CCS2025

Scalable Cryptography for Trustworthy Machine Learning in the LLM Era

Gefei Tan

摘要

Modern cryptographic tools such as multi-party computation (MPC) and zero-knowledge proofs (ZKPs) offer strong, provable security guarantees—but these generic protocols remain impractical for production-scale machine learning (ML), especially in the era of large language models (LLMs). This thesis proposal advances the central claim that cryptographic protocols co-designed with the structure of specific ML subtasks can achieve practical efficiency without compromising privacy or verifiability. To validate this vision, this proposal develops three interconnected research thrusts: (1) Confidential Outsourced Training. Customized MPC protocols shift expensive cryptographic steps to local computations, enabling secure training of large models in untrusted clouds by resource-constrained data owners. (2) Scalable MPC Primitives for Large Datasets.

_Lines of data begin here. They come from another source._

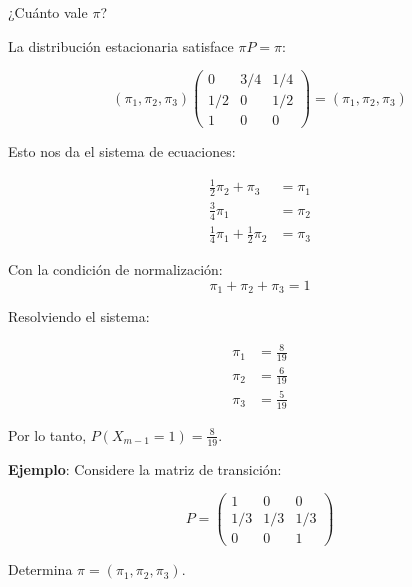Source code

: \documentclass[12pt,a4paper]{article}
\begin{document}
¿Cuánto vale $\pi$?

La distribución estacionaria satisface $\pi P = \pi$:

\begin{equation*}
(\pi_1, \pi_2, \pi_3) \begin{pmatrix}
0 & 3/4 & 1/4 \\
1/2 & 0 & 1/2 \\
1 & 0 & 0
\end{pmatrix} = (\pi_1, \pi_2, \pi_3)
\end{equation*}

Esto nos da el sistema de ecuaciones:

\begin{align*}
\frac{1}{2} \pi_2 + \pi_3 &= \pi_1 \\
\frac{3}{4} \pi_1 &= \pi_2 \\
\frac{1}{4} \pi_1 + \frac{1}{2} \pi_2 &= \pi_3
\end{align*}

Con la condición de normalización:
\begin{equation}
\pi_1 + \pi_2 + \pi_3 = 1
\end{equation}

Resolviendo el sistema:

\begin{align*}
\pi_1 &= \frac{8}{19} \\
\pi_2 &= \frac{6}{19} \\
\pi_3 &= \frac{5}{19}
\end{align*}

Por lo tanto, $P(X_{m-1} = 1) = \frac{8}{19}$.

\textbf{Ejemplo}: Considere la matriz de transición:

\begin{equation*}
P = \begin{pmatrix}
1 & 0 & 0 \\
1/3 & 1/3 & 1/3 \\
0 & 0 & 1
\end{pmatrix}
\end{equation*}

Determina $\pi = (\pi_1, \pi_2, \pi_3)$.

\begin{center}
\end{center}
\end{document}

Provably secure building blocks—such as oblivious shuffles, private joins, and sparse linear algebra routines—bridge the performance gap in privacy-preserving data pipelines at scale. (3) Verifiable ML without Retraining. Rather than proving each training step, a new proof-of-optimality framework certifies that a trained or fine-tuned model (e.g., LoRA adapters) satisfies desired properties, enabling efficient, auditable deployment without re-executing training. Together, these efforts aim to close the long-standing gap between privacy and efficiency, demonstrating that strong cryptographic guarantees and modern ML workflows can be reconciled through principled, application-aware design.